The next year, in the newly renamed Sargento 200, Brazilian Nelson Piquet Jr. won his first career race ahead of Michael McDowell and Ron Fellows. In 2013, the once again renamed Johnsonville Sausage 200 pole winner was A. J. Allmendinger. Allmendinger, Owen Kelly, and Billy Johnson all took turns leading, with Allmendinger leading the most at 29. Allmendinger would go on to win the race after eight caution flags waved and the race was extended to 55 laps due to two green-white-checker finish attempts. The race became memorable when road course ringer, Max Papis got furious with Billy Johnson for spinning him out twice; on pit road Papis slapped Johnson and walked off grinning. The race was renamed as the Gardner Denver 200 for 2014.

In 2014 the race suffered rain, delaying the start by one hour. Despite this, NASCAR had the cars put on rain tires and race in the rain for the first time since 2009 in Montreal's NNS event. Sam Hornish Jr. led over 25 laps and dominated. However Alex Tagliani controlled the second half of the race. When he was about to take the white flag, a yellow flag period began. Just after the caution came out, Tagliani ran out of gas and stalled at the start/finish line. Brendan Gaughan prevailed after holding off a charge from deep in the pack by Tagliani for his first NNS win.

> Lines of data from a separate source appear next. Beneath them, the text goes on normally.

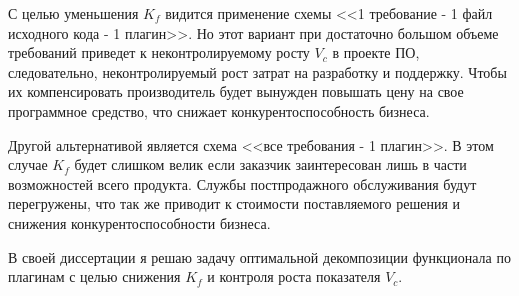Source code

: С целью уменьшения $K_{f}$ видится применение схемы <<1 требование - 1 файл исходного кода - 1 плагин>>. Но этот вариант при достаточно большом объеме требований приведет к неконтролируемому росту $V_{c}$ в проекте ПО, следовательно, неконтролируемый рост затрат на разработку и поддержку. Чтобы их компенсировать производитель будет вынужден повышать цену на свое программное средство, что снижает конкурентоспособность бизнеса.

Другой альтернативой является схема <<все требования - 1 плагин>>. В этом случае $K_{f}$ будет слишком велик если заказчик заинтересован лишь в части возможностей всего продукта. Службы постпродажного обслуживания будут перегружены, что так же приводит к стоимости поставляемого решения и снижения конкурентоспособности бизнеса.

В своей диссертации я решаю задачу оптимальной декомпозиции функционала по плагинам с целью снижения $K_{f}$ и контроля роста показателя $V_{c}$.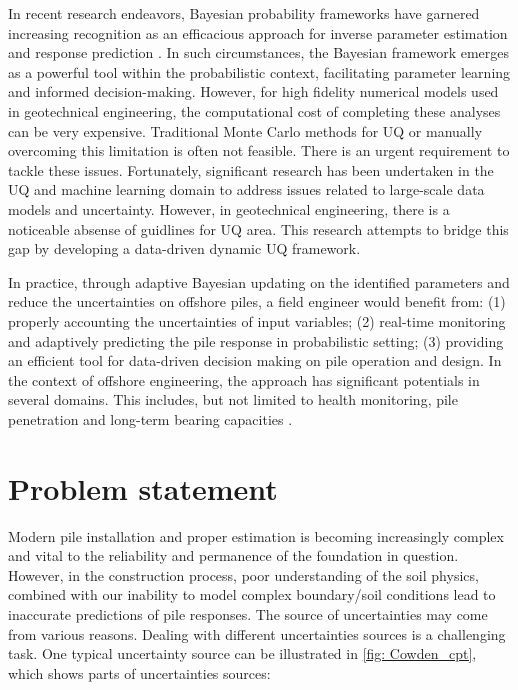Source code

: In recent research endeavors, Bayesian probability frameworks have garnered increasing recognition as an efficacious approach for inverse parameter estimation and response prediction \citep{finno2005,nakamura2011,hsein2013,nguyen2016,wagner2020,jin2021,tao2021,buckley2023,tang2023}. In such circumstances, the Bayesian framework emerges as a powerful tool within the probabilistic context, facilitating parameter learning and informed decision-making. However, for high fidelity numerical models used in geotechnical engineering, the computational cost of completing these analyses can be very expensive. Traditional Monte Carlo methods for UQ or manually overcoming this limitation is often not feasible. There is an urgent requirement to tackle these issues. Fortunately, significant research has been undertaken in the UQ and machine learning domain to address issues related to large-scale data models and uncertainty. However, in geotechnical engineering, there is a noticeable absense of guidlines for UQ area. This research attempts to bridge this gap by developing a data-driven dynamic UQ framework. 

In practice, through adaptive Bayesian updating on the identified parameters and reduce the uncertainties on offshore piles, a field engineer would benefit from: (1) properly accounting the uncertainties of input variables; (2) real-time monitoring and adaptively predicting the pile response in probabilistic setting; (3) providing an efficient tool for data-driven decision making on pile operation and design. In the context of offshore engineering, the approach has significant potentials in several domains. This includes, but not limited to health monitoring, pile penetration and long-term bearing capacities \citep{wang2021,zhao2023,stuyts2023}. 



\section{Problem statement}

Modern pile installation and proper estimation is becoming increasingly complex and vital to the reliability and permanence of the foundation in question. However, in the construction process, poor understanding of the soil physics, combined with our inability to model complex boundary/soil conditions lead to inaccurate predictions of pile responses. The source of uncertainties may come from various reasons. Dealing with different uncertainties sources is a challenging task. One typical uncertainty source can be illustrated in \cref{fig: Cowden_cpt}, which shows parts of uncertainties sources:

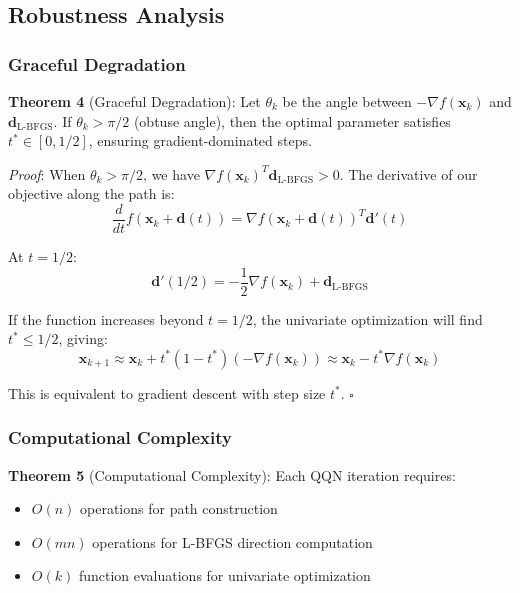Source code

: \hypertarget{robustness-analysis}{%
\subsection{Robustness Analysis}\label{robustness-analysis}}

\hypertarget{graceful-degradation}{%
\subsubsection{Graceful Degradation}\label{graceful-degradation}}

\textbf{Theorem 4} (Graceful Degradation): Let \(\theta_k\) be the angle between \(-\nabla f(\mathbf{x}_k)\) and \(\mathbf{d}_{\text{L-BFGS}}\). If \(\theta_k > \pi/2\) (obtuse angle), then the optimal parameter satisfies \(t^* \in [0, 1/2]\), ensuring gradient-dominated steps.

\emph{Proof}: When \(\theta_k > \pi/2\), we have \(\nabla f(\mathbf{x}_k)^T \mathbf{d}_{\text{L-BFGS}} > 0\). The derivative of our objective along the path is:
\[\frac{d}{dt}f(\mathbf{x}_k + \mathbf{d}(t)) = \nabla f(\mathbf{x}_k + \mathbf{d}(t))^T \mathbf{d}'(t)\]

At \(t = 1/2\):
\[\mathbf{d}'(1/2) = -\frac{1}{2}\nabla f(\mathbf{x}_k) + \mathbf{d}_{\text{L-BFGS}}\]

If the function increases beyond \(t = 1/2\), the univariate optimization will find \(t^* \leq 1/2\), giving:
\[\mathbf{x}_{k+1} \approx \mathbf{x}_k + t^*(1-t^*)(-\nabla f(\mathbf{x}_k)) \approx \mathbf{x}_k - t^*\nabla f(\mathbf{x}_k)\]

This is equivalent to gradient descent with step size \(t^*\). \(\square\)

\hypertarget{computational-complexity}{%
\subsubsection{Computational Complexity}\label{computational-complexity}}

\textbf{Theorem 5} (Computational Complexity): Each QQN iteration requires:

\begin{itemize}
\tightlist
\item
  \(O(n)\) operations for path construction
\item
  \(O(mn)\) operations for L-BFGS direction computation
\item
  \(O(k)\) function evaluations for univariate optimization
\end{itemize}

In 2015, the race was moved from June to the last weekend of August and it takes place during an off-weekend for the NASCAR Cup Series, the race was reduced from 202.4 miles to 182.16 miles for 2015. Paul Menard took advantage of Blake Koch's ignition troubles to hold off Ryan Blaney for an emotional victory near his hometown in Wisconsin. In 2016, road ringer Alex Tagliani won the pole while Michael McDowell led the final 24 laps en route to his first NASCAR win.

On March 1, 2017, it was announced that Johnsonville Foods would again take over naming rights, naming the 2017 event the Johnsonville 180.

On August 27, 2017, Truck Series regular Austin Cindric led the field to green after qualifying was cancelled. IndyCar driver James Davison won Stage One, while rookie Daniel Hemric won Stage Two. In the end, independent driver Jeremy Clements took the checkers for his first series win after surviving a late race crash with Matt Tifft. The following year, Xfinity Series regular Justin Allgaier took the victory in a redemption story from 2011.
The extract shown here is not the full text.